You are viewing a plain text version of this content. The canonical link for it is here.
Posted to user@spark.apache.org by wxhsdp <wx...@gmail.com> on 2014/04/30 13:52:57 UTC

something about memory usage

Hi, guys

  i want to do some optimizations of my spark codes. i use VisualVM to
monitor the executor when run the app.
  here's the snapshot:
<http://apache-spark-user-list.1001560.n3.nabble.com/file/n5107/executor.png> 

from the snapshot, i can get the memory usage information about the
executor, but the executor contains lots of tasks. is it possible to get the
memory usage of one single task in JVM with GC running in the background?

by the way, you can see every time when memory is consumed up to 90%, JVM
does GC operation.
i'am a little confused about that. i originally thought that 60% of the
memory is kept for Spark's memory cache(i did not cache any RDDs in my
application), so there was only 40% left for running the app.



--
View this message in context: http://apache-spark-user-list.1001560.n3.nabble.com/something-about-memory-usage-tp5107.html
Sent from the Apache Spark User List mailing list archive at Nabble.com.

Re: something about memory usage

Posted by wxhsdp <wx...@gmail.com>.
Hi, daniel, thx for your help

  i'am just running 1 core slaves. but still i can not work it out. the
executor does the task one by one,
  task0, task1, task2...

  how can i get the memory task1 used with so many threads running in the
background, also with GC.
<http://apache-spark-user-list.1001560.n3.nabble.com/file/n5137/executor_threads.png> 

  it's not accurate to use Runtime.getRuntime().freeMemory



--
View this message in context: http://apache-spark-user-list.1001560.n3.nabble.com/something-about-memory-usage-tp5107p5137.html
Sent from the Apache Spark User List mailing list archive at Nabble.com.

Re: something about memory usage

Posted by Daniel Darabos <da...@lynxanalytics.com>.
On Wed, Apr 30, 2014 at 1:52 PM, wxhsdp <wx...@gmail.com> wrote:

> Hi, guys
>
>   i want to do some optimizations of my spark codes. i use VisualVM to
> monitor the executor when run the app.
>   here's the snapshot:
> <
> http://apache-spark-user-list.1001560.n3.nabble.com/file/n5107/executor.png
> >
>
> from the snapshot, i can get the memory usage information about the
> executor, but the executor contains lots of tasks. is it possible to get
> the
> memory usage of one single task in JVM with GC running in the background?
>

I guess you could run 1-core slaves.

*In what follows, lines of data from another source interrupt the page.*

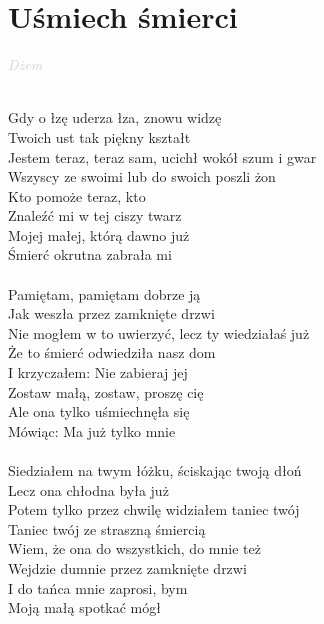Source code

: \documentclass[a5paper, 10pt]{book}
\begin{document}
\section{Uśmiech śmierci}\textcolor{lightgray}{\textit{Dżem}}\\~\\
\begin{minipage}[t]{0.7\textwidth}
Gdy o łzę uderza łza, znowu widzę\\
Twoich ust tak piękny kształt\\
Jestem teraz, teraz sam, ucichł wokół szum i gwar\\
Wszyscy ze swoimi lub do swoich poszli żon\\
\hspace*{4mm}Kto pomoże teraz, kto\\
\hspace*{4mm}Znaleźć mi w tej ciszy twarz\\
\hspace*{4mm}Mojej małej, którą dawno już\\
\hspace*{4mm}Śmierć okrutna zabrała mi\\
\\
Pamiętam, pamiętam dobrze ją\\
Jak weszła przez zamknięte drzwi\\
Nie mogłem w to uwierzyć, lecz ty wiedziałaś już\\
Że to śmierć odwiedziła nasz dom\\
\hspace*{4mm}I krzyczałem: Nie zabieraj jej\\
\hspace*{4mm}Zostaw małą, zostaw, proszę cię\\
\hspace*{4mm}Ale ona tylko uśmiechnęła się\\
\hspace*{4mm}Mówiąc: Ma już tylko mnie\\
\\
Siedziałem na twym łóżku, ściskając twoją dłoń\\
Lecz ona chłodna była już\\
Potem tylko przez chwilę widziałem taniec twój\\
Taniec twój ze straszną śmiercią\\
\hspace*{4mm}Wiem, że ona do wszystkich, do mnie też\\
\hspace*{4mm}Wejdzie dumnie przez zamknięte drzwi\\
\hspace*{4mm}I do tańca mnie zaprosi, bym\\
\hspace*{4mm}Moją małą spotkać mógł\\
\end{minipage}
\end{document}
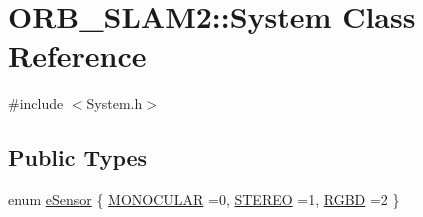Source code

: \hypertarget{class_o_r_b___s_l_a_m2_1_1_system}{}\section{O\+R\+B\+\_\+\+S\+L\+A\+M2\+:\+:System Class Reference}
\label{class_o_r_b___s_l_a_m2_1_1_system}


{\ttfamily \#include $<$System.\+h$>$}

\subsection*{Public Types}
\begin{DoxyCompactItemize}
\item 
enum \mbox{\hyperlink{class_o_r_b___s_l_a_m2_1_1_system_a3f14b84bb9663e1129e649e592bd14cf}{e\+Sensor}} \{ \mbox{\hyperlink{class_o_r_b___s_l_a_m2_1_1_system_a3f14b84bb9663e1129e649e592bd14cfad1e5840d6aeaa77d25724ea0b27437cd}{M\+O\+N\+O\+C\+U\+L\+AR}} =0, 
\mbox{\hyperlink{class_o_r_b___s_l_a_m2_1_1_system_a3f14b84bb9663e1129e649e592bd14cfa6d4fa33f59566841b81a92625419c177}{S\+T\+E\+R\+EO}} =1, 
\mbox{\hyperlink{class_o_r_b___s_l_a_m2_1_1_system_a3f14b84bb9663e1129e649e592bd14cfa1c8a78c1a9b7ac931a73f230687b2c7c}{R\+G\+BD}} =2
 \}
\end{DoxyCompactItemize}
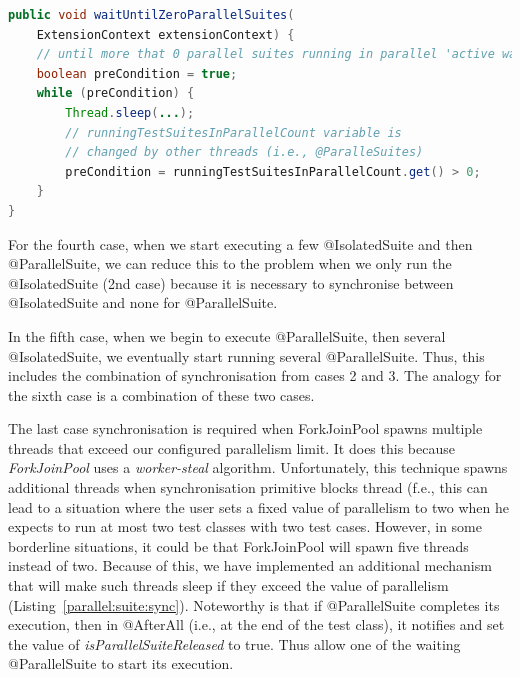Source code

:\begin{lstlisting}[language=Java,label=parallelsuite:isolatedsuite:sync,caption=@ParallelSuite and @IsolatedSuite synchronisation mechanism,frame=tb]
public void waitUntilZeroParallelSuites(
    ExtensionContext extensionContext) {
    // until more that 0 parallel suites running in parallel 'active waiting'
    boolean preCondition = true;
    while (preCondition) {
        Thread.sleep(...);
        // runningTestSuitesInParallelCount variable is
        // changed by other threads (i.e., @ParalleSuites)
        preCondition = runningTestSuitesInParallelCount.get() > 0;
    }
}
\end{lstlisting}

For the fourth case, when we start executing a few @IsolatedSuite and then @ParallelSuite, we can reduce this to the
problem when we only run the @IsolatedSuite (2nd case) because it is necessary to synchronise between @IsolatedSuite
and none for @ParallelSuite.

In the fifth case, when we begin to execute @ParallelSuite, then several @IsolatedSuite, we eventually start running several
@ParallelSuite. Thus, this includes the combination of synchronisation from cases 2 and 3.
The analogy for the sixth case is a combination of these two cases.

The last case synchronisation is required when ForkJoinPool spawns multiple threads that exceed our configured parallelism limit.
It does this because \emph{ForkJoinPool} uses a \emph{worker-steal} algorithm. Unfortunately, this technique spawns additional threads when
synchronisation primitive blocks thread (f.e., this can lead to a situation where the user sets a fixed value of parallelism
to two when he expects to run at most two test classes with two test cases. However, in some borderline situations,
it could be that ForkJoinPool will spawn five threads instead of two. Because of this, we have implemented an additional
mechanism that will make such threads sleep if they exceed the value of parallelism (Listing~\ref{parallel:suite:sync}).
Noteworthy is that if @ParallelSuite completes its execution, then in @AfterAll (i.e., at the end of the test class),
it notifies and set the value of \emph{isParallelSuiteReleased} to true. Thus allow one of the waiting @ParallelSuite to start its execution.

That way they would only work on one
task at a time.

by the way, you can see every time when memory is consumed up to 90%, JVM
> does GC operation.
> i'am a little confused about that. i originally thought that 60% of the
> memory is kept for Spark's memory cache(i did not cache any RDDs in my
> application), so there was only 40% left for running the app.
>

The way I understand it, Spark does not have a tight control on the memory.
Your code running on the executor can easily use more than 40% of memory.
Spark only limits the memory used for RDD caches and shuffles. If its RDD
caches are full, taking up 60% of the heap, and your code takes up more
than 40% (after GC), the executor will die with OOM.

I suppose there is not much Spark could do about this. You cannot control
how much memory a function you call is allowed to use.